→ EXERCISE OBJECTIVE:
An exact transcript of every entry is required, without any of the pictures.

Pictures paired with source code
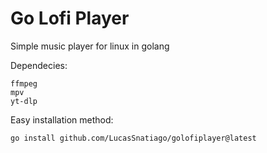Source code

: # Go Lofi Player

Simple music player for linux in golang

Dependecies:

```
ffmpeg
mpv
yt-dlp
```

Easy installation method:
```
go install github.com/LucasSnatiago/golofiplayer@latest
```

→ EXPECTED ANSWER:
Source code

: # Go Lofi Player

Simple music player for linux in golang

Dependecies:

```
ffmpeg
mpv
yt-dlp
```

Easy installation method:
```
go install github.com/LucasSnatiago/golofiplayer@latest
```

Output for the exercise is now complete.